We were fortunate to be able to have representatives from Commons Ford PRO, Austin PARD, Travis Audubon Society and local neighborhood associations and property owners present to witness the burn. The process was nothing short of amazing to watch. The experienced crew worked professionally and diligently to insure a safe and effective burn. The burn, from first fire to smolder, took about two hours. Firefighters from the close-by Ce-Bar unit regularly checked the prairie to insure that there were no flare-ups.

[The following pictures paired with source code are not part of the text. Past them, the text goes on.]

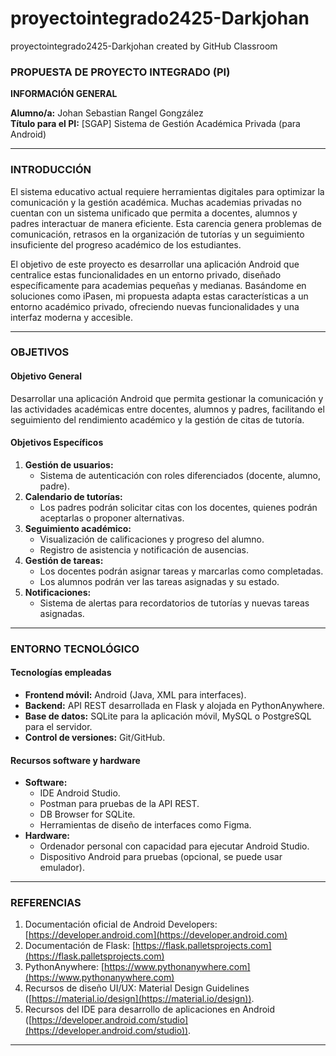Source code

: # proyectointegrado2425-Darkjohan
proyectointegrado2425-Darkjohan created by GitHub Classroom
### PROPUESTA DE PROYECTO INTEGRADO (PI)

**INFORMACIÓN GENERAL**

**Alumno/a:** Johan Sebastian Rangel Gongzález <br />
**Título para el PI:** [SGAP] Sistema de Gestión Académica Privada (para Android)  

---

### INTRODUCCIÓN

El sistema educativo actual requiere herramientas digitales para optimizar la comunicación y la gestión académica. Muchas academias privadas no cuentan con un sistema unificado que permita a docentes, alumnos y padres interactuar de manera eficiente. Esta carencia genera problemas de comunicación, retrasos en la organización de tutorías y un seguimiento insuficiente del progreso académico de los estudiantes.

El objetivo de este proyecto es desarrollar una aplicación Android que centralice estas funcionalidades en un entorno privado, diseñado específicamente para academias pequeñas y medianas. Basándome en soluciones como iPasen, mi propuesta adapta estas características a un entorno académico privado, ofreciendo nuevas funcionalidades y una interfaz moderna y accesible.

---

### OBJETIVOS

#### Objetivo General
Desarrollar una aplicación Android que permita gestionar la comunicación y las actividades académicas entre docentes, alumnos y padres, facilitando el seguimiento del rendimiento académico y la gestión de citas de tutoría.

#### Objetivos Específicos
1. **Gestión de usuarios:** 
   - Sistema de autenticación con roles diferenciados (docente, alumno, padre).
2. **Calendario de tutorías:**
   - Los padres podrán solicitar citas con los docentes, quienes podrán aceptarlas o proponer alternativas.
3. **Seguimiento académico:**
   - Visualización de calificaciones y progreso del alumno.
   - Registro de asistencia y notificación de ausencias.
4. **Gestión de tareas:**
   - Los docentes podrán asignar tareas y marcarlas como completadas.
   - Los alumnos podrán ver las tareas asignadas y su estado.
5. **Notificaciones:**
   - Sistema de alertas para recordatorios de tutorías y nuevas tareas asignadas.

---

### ENTORNO TECNOLÓGICO

#### Tecnologías empleadas
- **Frontend móvil:** Android (Java, XML para interfaces).
- **Backend:** API REST desarrollada en Flask y alojada en PythonAnywhere.
- **Base de datos:** SQLite para la aplicación móvil, MySQL o PostgreSQL para el servidor.
- **Control de versiones:** Git/GitHub.

#### Recursos software y hardware
- **Software:**
  - IDE Android Studio.
  - Postman para pruebas de la API REST.
  - DB Browser for SQLite.
  - Herramientas de diseño de interfaces como Figma.
- **Hardware:**
  - Ordenador personal con capacidad para ejecutar Android Studio.
  - Dispositivo Android para pruebas (opcional, se puede usar emulador).

---

### REFERENCIAS
1. Documentación oficial de Android Developers: [https://developer.android.com](https://developer.android.com)  
2. Documentación de Flask: [https://flask.palletsprojects.com](https://flask.palletsprojects.com)  
3. PythonAnywhere: [https://www.pythonanywhere.com](https://www.pythonanywhere.com)  
4. Recursos de diseño UI/UX: Material Design Guidelines ([https://material.io/design](https://material.io/design)).
5. Recursos del IDE para desarrollo de aplicaciones en Android ([https://developer.android.com/studio](https://developer.android.com/studio)).  

---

While we wanted to make sure that we stayed out of the way of the operation, we found that the AFD team allowed us to safely observe the entire experience which included the opportunity to listen to the pre- and post-fire briefing. In fact, Liaison Officer Justice Jones was present with us throughout the day and made himself readily available to answer any questions.

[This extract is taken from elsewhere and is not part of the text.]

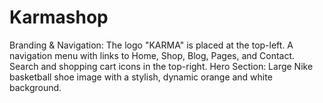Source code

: # Karmashop
Branding &amp; Navigation:  The logo "KARMA" is placed at the top-left. A navigation menu with links to Home, Shop, Blog, Pages, and Contact. Search and shopping cart icons in the top-right. Hero Section:  Large Nike basketball shoe image with a stylish, dynamic orange and white background.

Many of you know about prescribed burns but witnessing one first hand is an educational and exhilarating experience. It is the essence of the word “controlled” in that all variables are constantly checked to insure that the fire remains in the designated area. Further, you see the immediate evidence of the removal of fuel which can result in just the opposite - out-of-control wildfires.
From the perspective of the restoration project, this burn will help eradicate the remaining invasive plant species on the tract. Interestingly, birds were immediately returning to the prairie within 24 hours of the burn. Significant numbers of Morning Doves, Scissor-tailed Flycatchers and Lark Sparrows were picking through the issues and eating the seeds on the remaining stalks of common sunflower and standing cypress.
You can visit our Flickr page at http://www.flickr.com/photos/commonsfordpro and click on the “Prescribed Burn - 2013” set to see photos from the burn. If you have never seen a prescribed fire, it is worth a ten minute viewing.
We sincerely thank the Austin Fire Department team and its partners as well as Joan Singh of Austin Parks and Recreation Department for making this important burn happen.
Next Steps. We will be monitoring the impact of the burn in the coming weeks and expect to see a quick response from the native grasses, particularly if we receive any rain. The burn itself should substantially re-invigorate the natives already on the prairie. We will spot treat with herbicide any invasives which re-emerge and will follow with a supplemental planting of native grasses and wildflowers in the first quarter of 2014. We are in the process of preparing a grant application which will match funds already available to make sure that we can proceed with these important additional steps. If we are able to do so, we should be well on our way to creating a long-term sustainable native prairie.
Thanks to all of you for your continuing support of this important project.”